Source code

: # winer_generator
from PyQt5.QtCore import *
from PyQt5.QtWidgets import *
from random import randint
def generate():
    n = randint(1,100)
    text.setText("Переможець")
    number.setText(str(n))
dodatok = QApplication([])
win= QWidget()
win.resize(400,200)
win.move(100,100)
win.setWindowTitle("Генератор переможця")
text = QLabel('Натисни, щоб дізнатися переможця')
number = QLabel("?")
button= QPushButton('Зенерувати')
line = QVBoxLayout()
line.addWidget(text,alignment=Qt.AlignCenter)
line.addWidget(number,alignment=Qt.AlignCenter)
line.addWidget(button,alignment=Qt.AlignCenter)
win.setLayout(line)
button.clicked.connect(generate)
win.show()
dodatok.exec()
---+---
(TASK PROMPT) For this task, please set down every entry exactly, with no line left out.

(REPLY)
Source code

: # winer_generator
from PyQt5.QtCore import *
from PyQt5.QtWidgets import *
from random import randint
def generate():
    n = randint(1,100)
    text.setText("Переможець")
    number.setText(str(n))
dodatok = QApplication([])
win= QWidget()
win.resize(400,200)
win.move(100,100)
win.setWindowTitle("Генератор переможця")
text = QLabel('Натисни, щоб дізнатися переможця')
number = QLabel("?")
button= QPushButton('Зенерувати')
line = QVBoxLayout()
line.addWidget(text,alignment=Qt.AlignCenter)
line.addWidget(number,alignment=Qt.AlignCenter)
line.addWidget(button,alignment=Qt.AlignCenter)
win.setLayout(line)
button.clicked.connect(generate)
win.show()
dodatok.exec()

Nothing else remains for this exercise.